C24D-induced CTLs are highly cytotoxic to their specific tumor cells. (A–F) Representative light microscopy images of MCF-7 and T47D tumor cells co-cultured for 5 hours with control T lymphocytes or induced CTLs. (G and H) E:T cell ratio–dependent cytotoxicity detected by MTT cytotoxicity assay (5-hour incubation).

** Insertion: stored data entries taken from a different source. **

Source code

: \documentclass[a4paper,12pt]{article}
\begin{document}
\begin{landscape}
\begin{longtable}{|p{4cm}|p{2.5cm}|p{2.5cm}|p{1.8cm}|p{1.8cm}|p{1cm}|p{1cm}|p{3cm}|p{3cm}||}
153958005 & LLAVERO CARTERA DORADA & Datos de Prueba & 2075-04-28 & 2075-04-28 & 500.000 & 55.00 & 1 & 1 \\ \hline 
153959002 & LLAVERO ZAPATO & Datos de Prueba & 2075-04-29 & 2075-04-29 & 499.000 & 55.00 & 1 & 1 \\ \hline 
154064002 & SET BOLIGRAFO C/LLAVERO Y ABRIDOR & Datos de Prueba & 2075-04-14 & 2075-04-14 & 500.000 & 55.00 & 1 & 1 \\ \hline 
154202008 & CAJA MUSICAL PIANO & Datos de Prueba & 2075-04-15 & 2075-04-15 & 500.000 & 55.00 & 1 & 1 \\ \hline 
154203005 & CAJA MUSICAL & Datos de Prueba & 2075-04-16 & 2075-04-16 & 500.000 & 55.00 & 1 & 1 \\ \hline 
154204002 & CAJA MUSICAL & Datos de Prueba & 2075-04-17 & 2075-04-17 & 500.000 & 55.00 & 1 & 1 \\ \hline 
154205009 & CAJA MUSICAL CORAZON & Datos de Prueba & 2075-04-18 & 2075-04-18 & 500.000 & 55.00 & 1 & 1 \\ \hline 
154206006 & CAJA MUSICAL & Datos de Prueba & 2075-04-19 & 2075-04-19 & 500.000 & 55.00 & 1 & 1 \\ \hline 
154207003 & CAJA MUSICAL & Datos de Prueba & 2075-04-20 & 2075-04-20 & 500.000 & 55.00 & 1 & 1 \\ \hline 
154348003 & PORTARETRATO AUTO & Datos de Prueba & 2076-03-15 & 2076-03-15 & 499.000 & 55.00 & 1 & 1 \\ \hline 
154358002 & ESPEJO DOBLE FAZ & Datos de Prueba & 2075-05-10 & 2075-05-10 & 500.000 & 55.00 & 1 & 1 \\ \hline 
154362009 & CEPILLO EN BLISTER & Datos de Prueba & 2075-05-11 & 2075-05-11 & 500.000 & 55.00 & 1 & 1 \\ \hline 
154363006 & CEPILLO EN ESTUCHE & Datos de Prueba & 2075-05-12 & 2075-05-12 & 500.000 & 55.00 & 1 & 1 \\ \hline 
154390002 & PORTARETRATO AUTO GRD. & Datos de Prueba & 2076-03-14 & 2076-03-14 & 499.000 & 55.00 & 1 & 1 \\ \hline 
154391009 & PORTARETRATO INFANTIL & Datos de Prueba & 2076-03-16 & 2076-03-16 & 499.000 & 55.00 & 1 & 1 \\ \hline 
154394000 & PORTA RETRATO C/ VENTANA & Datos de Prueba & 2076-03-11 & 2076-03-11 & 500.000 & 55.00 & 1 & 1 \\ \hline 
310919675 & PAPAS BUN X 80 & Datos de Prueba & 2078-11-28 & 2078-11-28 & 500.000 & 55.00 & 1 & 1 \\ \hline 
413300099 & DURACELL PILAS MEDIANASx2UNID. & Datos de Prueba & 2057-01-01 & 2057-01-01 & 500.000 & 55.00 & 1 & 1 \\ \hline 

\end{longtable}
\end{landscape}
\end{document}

Data represent mean value ± SD (n = 3).

Figure 4

Activated CTLs secrete IFN-γ and initiate apoptosis of their specific targets. (A and B) IFN-γ concentrations in the supernatants obtained from 5-hour co-cultures of MCF-7 and T47D tumor cells with increasing CTL ratios (0.5:1 and 1:1). (A) Anti–MCF-7 CTLs. (B) Anti-T47D CTLs. (C) IFN-γ secreted by anti–MCF-7 CTLs and anti-T47D CTLs (E:T ratio of 1:1) determined after extended incubation (24 hours). All values are expressed as mean ± SD (n = 3). (D and E) Enhanced apoptotic death of MCF-7 and T47D tumor cells co-cultured with (D) anti–MCF-7 CTLs or (E) anti-T47D CTLs determined by FACS analysis (Annexin V and PI labeling).

Figure 5

Anti–MCF-7 CTLs cross-activated by HLA-A2⁺ MDA-BM-231 cells induced target cell apoptosis and TNF-α and IFN-γ secretion. (A) Representative light microscopy images of MDA-MB-231 tumor cells co-cultured for 7 hours with anti–MCF-7 CTLs or anti-T47D CTLs. (B) Stages of apoptotic death of MDA-MB-231 tumor cells co-cultured for 5 hours with anti–MCF-7 CTLs, determined by imaging flow cytometry: lower left—viable cells; lower right—early apoptosis; upper right—late apoptosis; upper left—dead cells (Annexin V and PI labeling). (C) Representative time course development of early and late apoptosis of MDA-MB-231 tumor cells by anti–MCF-7 CTLs. (D and E) Cytokine concentrations in the supernatants obtained from co-cultures of MDA-MB-231 and MCF-7 tumor cells with anti–MCF-7 CTLs or anti-T47D CTLs at 3 hours and 5 hours for (D) TNF-α and (E) IFN-γ. All values are expressed as mean ± SD (n = 3).

Figure 6

In vivo C24D treatment inhibits MCF-7 tumor growth in human PBMC transfused nude mice. (A–D) Immune-compromised nude mice engrafted with MCF-7 tumor cells were treated with C24D or PBS (control) for 18 days (five mice in each group). (A) Mean value of mice weight ± SD. (B) Mean volumes ± SD of tumors removed on day 19. (C) Photographs of removed tumors. (D) H&E staining (top panels) and anti-CD45⁺ staining (bottom panels) of tumor sections. CD45⁺ cell infiltration (stained brown, right bottom panel) is exhibited only in the tumor removed from C24D-treated mice. No infiltration of CD45⁺ cells was seen in the tumor removed from control mice (left bottom panel).